Meaning of "sixes and sevens and nines"

This could be a Cafe Society question (apologies – please move if appropriate) because it deals with a song lyric, but it might also be a general phrase and I’m trying to find its meaning. The song is The Rolling Stones’ “Tumblin’ Dice” and there’s a passage that goes:

“Honey, got no money, I’m all sixes and sevens and nines.”

What do the sixes, sevens and nines represent? The song has a strong gambling theme, but I can’t figure the correlation. Are they rolls of the dice? What significance do 6’s, 7’s and 9’s have in craps, if any? Are they ranks of cards? Or is it some other gambling slang? Or did Mick and the boys just make something up that would sound cool?



Totally out there, but in Chinese culture the number “8” is thought to be lucky and to bring money and fortune. Not sure if that’s what he’s talking about, but it sorta fits, yeah?

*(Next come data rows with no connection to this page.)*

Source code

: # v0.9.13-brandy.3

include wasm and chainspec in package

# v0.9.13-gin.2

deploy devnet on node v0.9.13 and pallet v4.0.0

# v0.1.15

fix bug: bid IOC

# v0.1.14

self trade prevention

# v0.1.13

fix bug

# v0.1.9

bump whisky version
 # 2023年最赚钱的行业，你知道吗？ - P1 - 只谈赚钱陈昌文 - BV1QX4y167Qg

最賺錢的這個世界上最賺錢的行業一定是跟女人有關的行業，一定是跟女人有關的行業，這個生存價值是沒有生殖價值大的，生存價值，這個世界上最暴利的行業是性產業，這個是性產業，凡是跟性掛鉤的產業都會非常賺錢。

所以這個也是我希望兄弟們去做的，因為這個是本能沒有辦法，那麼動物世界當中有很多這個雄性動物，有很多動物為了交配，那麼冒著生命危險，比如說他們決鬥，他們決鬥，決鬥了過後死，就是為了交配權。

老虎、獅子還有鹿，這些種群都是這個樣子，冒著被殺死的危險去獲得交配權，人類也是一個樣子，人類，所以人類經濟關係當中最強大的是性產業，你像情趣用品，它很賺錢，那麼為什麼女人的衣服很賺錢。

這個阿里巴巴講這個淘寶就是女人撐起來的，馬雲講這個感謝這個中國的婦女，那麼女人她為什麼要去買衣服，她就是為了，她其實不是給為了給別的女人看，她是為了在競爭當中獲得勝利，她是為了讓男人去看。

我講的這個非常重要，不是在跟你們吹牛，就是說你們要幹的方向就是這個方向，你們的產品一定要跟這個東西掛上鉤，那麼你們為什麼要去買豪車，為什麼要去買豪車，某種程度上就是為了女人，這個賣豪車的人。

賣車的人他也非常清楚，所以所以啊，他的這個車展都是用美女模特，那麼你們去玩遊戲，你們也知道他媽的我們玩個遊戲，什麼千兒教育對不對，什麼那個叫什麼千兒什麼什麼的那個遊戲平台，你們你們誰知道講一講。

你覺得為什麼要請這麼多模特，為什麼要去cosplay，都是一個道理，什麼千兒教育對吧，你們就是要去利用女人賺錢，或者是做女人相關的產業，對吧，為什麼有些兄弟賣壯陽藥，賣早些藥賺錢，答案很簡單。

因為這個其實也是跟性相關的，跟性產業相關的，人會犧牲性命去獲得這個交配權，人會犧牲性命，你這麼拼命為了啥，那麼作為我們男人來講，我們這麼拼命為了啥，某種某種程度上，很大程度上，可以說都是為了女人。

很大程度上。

“Sixes and sevens” is a British expression meaning “a state of total confusion.” I have no idea where it comes from, and only know it from Tim Rice’s lyric in Don’t Cry for Me Argentina: Alhtough she’s dressed up to the nines at sixes and sevens with you.

Rules of craps

No cards involved.

It’s not a craps reference, or at least not a direct one. In craps, you win if you roll a 7 on the first roll. If you roll certain other numbers (incl. 6 or 9), then you win if you roll that number again before hitting 7. So 7 is the most important number and can be either really good or really bad, while 6 and 9 aren’t necessarily important in any given pass, although if they come up once it’s very good to hit them again.


'Sixes and sevens" - probably from the old dice game hazard, but certainly older than Chaucer.

GorillaMan beat me to the punch, but here’s the answer anyway.

“At sixes and sevens” means a confused mess. The expression derives from an old dice game called hazard, and was originally “to sit on cinque and sice” (five and six), in which five and six were the riskiest die throws to bet on. Anyone wagering on these numbers was thought of as a fool, thus the link to the modern sense of confusion. At some point in time, well after the game of hazard ceased to be played, the expression changed to “at sixes and sevens”. Seven is, of course, impossible to role on a single standard die, which would make it an even more foolish number to bet on.

The expression is also used in the song Fair Moon, To Thee I Sing from H.M.S. Pinafore.

As to the nines, you’re on your own.

I heard the expression in a movie made in 1938. The movie is “Jezebel” starring Bette Davis & Henry Fonda. In the movie Henry Fonda plays a banker, and stated “Things are all sixes and sevens down at the bank”. Meaning in this case a ‘state of confusion’ was at the bank.

So we’ve got 6 and 7, but what about 9?

I agree with the “six and sevens”, my British parents used the term. As to the nine, it may simply have worked in the song, or perhaps is a weak reference to an inside straight. In principle an inside straight would have one more card (5 or 10), but a straight with a hole in the middle is pretty poor odds.

Give wikipedia “sixes and sevens” years and they’ll be an article on it

Best. Zombie. Thread. Timing. Ever.

“At sixes and sevens” is a British expression. Bassically it means “at odds” (if that isn’t too much of a Britishism). I thik the “nines” comes from the expression “dressed to the nines” which most usually means dressed extremely smartly.